[[ Input records, beginning ]]
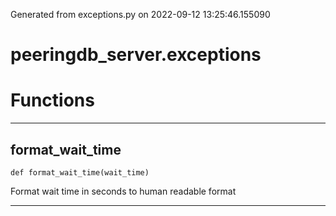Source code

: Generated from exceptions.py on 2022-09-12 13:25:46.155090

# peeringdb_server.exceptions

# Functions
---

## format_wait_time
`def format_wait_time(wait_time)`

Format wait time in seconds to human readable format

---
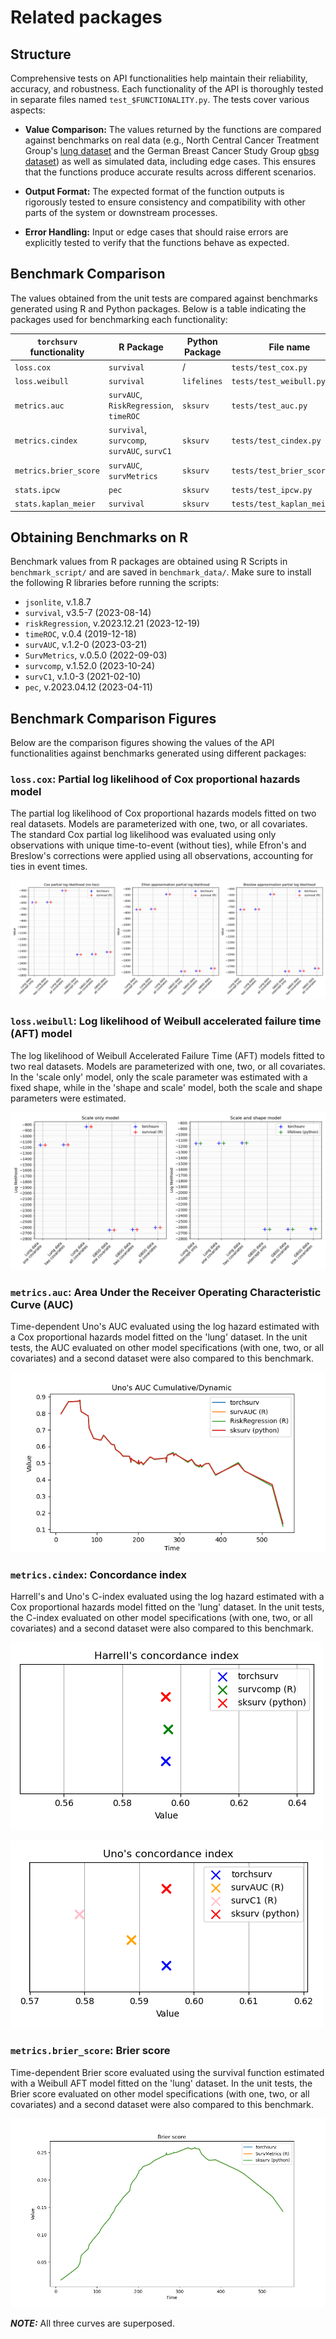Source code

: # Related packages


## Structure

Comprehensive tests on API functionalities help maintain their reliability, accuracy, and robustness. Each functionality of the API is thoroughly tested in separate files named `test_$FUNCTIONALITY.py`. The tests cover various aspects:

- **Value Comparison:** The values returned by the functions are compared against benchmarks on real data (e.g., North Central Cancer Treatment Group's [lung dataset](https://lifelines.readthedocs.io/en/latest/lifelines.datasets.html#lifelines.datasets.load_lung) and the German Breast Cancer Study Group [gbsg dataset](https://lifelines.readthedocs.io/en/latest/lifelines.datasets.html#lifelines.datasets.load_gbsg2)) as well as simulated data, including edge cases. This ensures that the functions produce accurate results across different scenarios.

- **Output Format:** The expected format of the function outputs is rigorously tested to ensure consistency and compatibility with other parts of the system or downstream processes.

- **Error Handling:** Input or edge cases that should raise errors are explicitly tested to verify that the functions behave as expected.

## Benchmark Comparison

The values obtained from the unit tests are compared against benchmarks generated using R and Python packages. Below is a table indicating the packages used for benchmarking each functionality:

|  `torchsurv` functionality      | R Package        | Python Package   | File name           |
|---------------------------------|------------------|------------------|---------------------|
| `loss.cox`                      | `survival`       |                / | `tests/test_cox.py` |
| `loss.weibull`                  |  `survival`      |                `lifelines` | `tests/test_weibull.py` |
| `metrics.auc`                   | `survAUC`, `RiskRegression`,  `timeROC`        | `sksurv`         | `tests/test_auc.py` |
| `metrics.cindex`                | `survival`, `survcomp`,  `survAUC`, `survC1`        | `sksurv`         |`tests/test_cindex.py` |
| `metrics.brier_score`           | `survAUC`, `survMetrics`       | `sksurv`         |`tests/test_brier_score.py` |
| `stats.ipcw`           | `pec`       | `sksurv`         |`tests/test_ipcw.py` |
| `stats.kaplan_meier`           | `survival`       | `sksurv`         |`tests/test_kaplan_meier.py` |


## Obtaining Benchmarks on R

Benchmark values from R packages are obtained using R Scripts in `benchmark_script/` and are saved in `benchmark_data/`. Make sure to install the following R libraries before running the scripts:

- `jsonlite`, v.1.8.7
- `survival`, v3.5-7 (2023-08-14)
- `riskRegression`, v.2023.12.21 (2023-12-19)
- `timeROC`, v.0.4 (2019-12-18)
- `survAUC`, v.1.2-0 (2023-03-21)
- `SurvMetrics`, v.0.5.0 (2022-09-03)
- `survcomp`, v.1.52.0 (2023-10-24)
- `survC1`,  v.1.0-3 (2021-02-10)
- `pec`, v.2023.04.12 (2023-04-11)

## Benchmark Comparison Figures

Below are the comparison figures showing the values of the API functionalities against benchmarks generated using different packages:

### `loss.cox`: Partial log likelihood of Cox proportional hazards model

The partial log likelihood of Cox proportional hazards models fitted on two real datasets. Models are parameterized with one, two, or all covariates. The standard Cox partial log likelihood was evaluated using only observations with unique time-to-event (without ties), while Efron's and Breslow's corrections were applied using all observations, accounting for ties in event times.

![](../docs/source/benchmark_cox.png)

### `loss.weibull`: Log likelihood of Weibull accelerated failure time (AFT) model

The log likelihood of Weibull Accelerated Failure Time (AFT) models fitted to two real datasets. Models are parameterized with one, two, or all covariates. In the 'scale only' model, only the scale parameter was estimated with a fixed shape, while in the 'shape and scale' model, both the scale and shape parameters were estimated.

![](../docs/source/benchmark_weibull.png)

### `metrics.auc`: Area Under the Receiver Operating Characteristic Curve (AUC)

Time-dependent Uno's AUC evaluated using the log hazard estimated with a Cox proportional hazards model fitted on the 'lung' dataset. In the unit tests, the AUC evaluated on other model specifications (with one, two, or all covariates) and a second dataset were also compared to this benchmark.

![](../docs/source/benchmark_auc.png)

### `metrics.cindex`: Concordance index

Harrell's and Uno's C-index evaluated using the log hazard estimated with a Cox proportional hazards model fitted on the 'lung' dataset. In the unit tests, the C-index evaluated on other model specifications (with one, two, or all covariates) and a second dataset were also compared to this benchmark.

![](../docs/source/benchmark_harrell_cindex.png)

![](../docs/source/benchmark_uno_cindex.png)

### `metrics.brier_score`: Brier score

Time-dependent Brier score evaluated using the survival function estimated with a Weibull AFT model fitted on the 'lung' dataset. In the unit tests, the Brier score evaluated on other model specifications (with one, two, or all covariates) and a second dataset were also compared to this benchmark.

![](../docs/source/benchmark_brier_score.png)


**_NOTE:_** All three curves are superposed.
[[ Input records, end ]]
__What this task involves__.
From the first line to the last, output the data exactly; skip any pictures.

__Answer area__.
Source code

: Generated from exceptions.py on 2022-09-12 13:25:46.155090

# peeringdb_server.exceptions

# Functions
---

## format_wait_time
`def format_wait_time(wait_time)`

Format wait time in seconds to human readable format

---
Source code

: # Related packages


## Structure

Comprehensive tests on API functionalities help maintain their reliability, accuracy, and robustness. Each functionality of the API is thoroughly tested in separate files named `test_$FUNCTIONALITY.py`. The tests cover various aspects:

- **Value Comparison:** The values returned by the functions are compared against benchmarks on real data (e.g., North Central Cancer Treatment Group's [lung dataset](https://lifelines.readthedocs.io/en/latest/lifelines.datasets.html#lifelines.datasets.load_lung) and the German Breast Cancer Study Group [gbsg dataset](https://lifelines.readthedocs.io/en/latest/lifelines.datasets.html#lifelines.datasets.load_gbsg2)) as well as simulated data, including edge cases. This ensures that the functions produce accurate results across different scenarios.

- **Output Format:** The expected format of the function outputs is rigorously tested to ensure consistency and compatibility with other parts of the system or downstream processes.

- **Error Handling:** Input or edge cases that should raise errors are explicitly tested to verify that the functions behave as expected.

## Benchmark Comparison

The values obtained from the unit tests are compared against benchmarks generated using R and Python packages. Below is a table indicating the packages used for benchmarking each functionality:

|  `torchsurv` functionality      | R Package        | Python Package   | File name           |
|---------------------------------|------------------|------------------|---------------------|
| `loss.cox`                      | `survival`       |                / | `tests/test_cox.py` |
| `loss.weibull`                  |  `survival`      |                `lifelines` | `tests/test_weibull.py` |
| `metrics.auc`                   | `survAUC`, `RiskRegression`,  `timeROC`        | `sksurv`         | `tests/test_auc.py` |
| `metrics.cindex`                | `survival`, `survcomp`,  `survAUC`, `survC1`        | `sksurv`         |`tests/test_cindex.py` |
| `metrics.brier_score`           | `survAUC`, `survMetrics`       | `sksurv`         |`tests/test_brier_score.py` |
| `stats.ipcw`           | `pec`       | `sksurv`         |`tests/test_ipcw.py` |
| `stats.kaplan_meier`           | `survival`       | `sksurv`         |`tests/test_kaplan_meier.py` |


## Obtaining Benchmarks on R

Benchmark values from R packages are obtained using R Scripts in `benchmark_script/` and are saved in `benchmark_data/`. Make sure to install the following R libraries before running the scripts:

- `jsonlite`, v.1.8.7
- `survival`, v3.5-7 (2023-08-14)
- `riskRegression`, v.2023.12.21 (2023-12-19)
- `timeROC`, v.0.4 (2019-12-18)
- `survAUC`, v.1.2-0 (2023-03-21)
- `SurvMetrics`, v.0.5.0 (2022-09-03)
- `survcomp`, v.1.52.0 (2023-10-24)
- `survC1`,  v.1.0-3 (2021-02-10)
- `pec`, v.2023.04.12 (2023-04-11)

## Benchmark Comparison Figures

Below are the comparison figures showing the values of the API functionalities against benchmarks generated using different packages:

### `loss.cox`: Partial log likelihood of Cox proportional hazards model

The partial log likelihood of Cox proportional hazards models fitted on two real datasets. Models are parameterized with one, two, or all covariates. The standard Cox partial log likelihood was evaluated using only observations with unique time-to-event (without ties), while Efron's and Breslow's corrections were applied using all observations, accounting for ties in event times.

![](../docs/source/benchmark_cox.png)

### `loss.weibull`: Log likelihood of Weibull accelerated failure time (AFT) model

The log likelihood of Weibull Accelerated Failure Time (AFT) models fitted to two real datasets. Models are parameterized with one, two, or all covariates. In the 'scale only' model, only the scale parameter was estimated with a fixed shape, while in the 'shape and scale' model, both the scale and shape parameters were estimated.

![](../docs/source/benchmark_weibull.png)

### `metrics.auc`: Area Under the Receiver Operating Characteristic Curve (AUC)

Time-dependent Uno's AUC evaluated using the log hazard estimated with a Cox proportional hazards model fitted on the 'lung' dataset. In the unit tests, the AUC evaluated on other model specifications (with one, two, or all covariates) and a second dataset were also compared to this benchmark.

![](../docs/source/benchmark_auc.png)

### `metrics.cindex`: Concordance index

Harrell's and Uno's C-index evaluated using the log hazard estimated with a Cox proportional hazards model fitted on the 'lung' dataset. In the unit tests, the C-index evaluated on other model specifications (with one, two, or all covariates) and a second dataset were also compared to this benchmark.

![](../docs/source/benchmark_harrell_cindex.png)

![](../docs/source/benchmark_uno_cindex.png)

### `metrics.brier_score`: Brier score

Time-dependent Brier score evaluated using the survival function estimated with a Weibull AFT model fitted on the 'lung' dataset. In the unit tests, the Brier score evaluated on other model specifications (with one, two, or all covariates) and a second dataset were also compared to this benchmark.

![](../docs/source/benchmark_brier_score.png)


**_NOTE:_** All three curves are superposed.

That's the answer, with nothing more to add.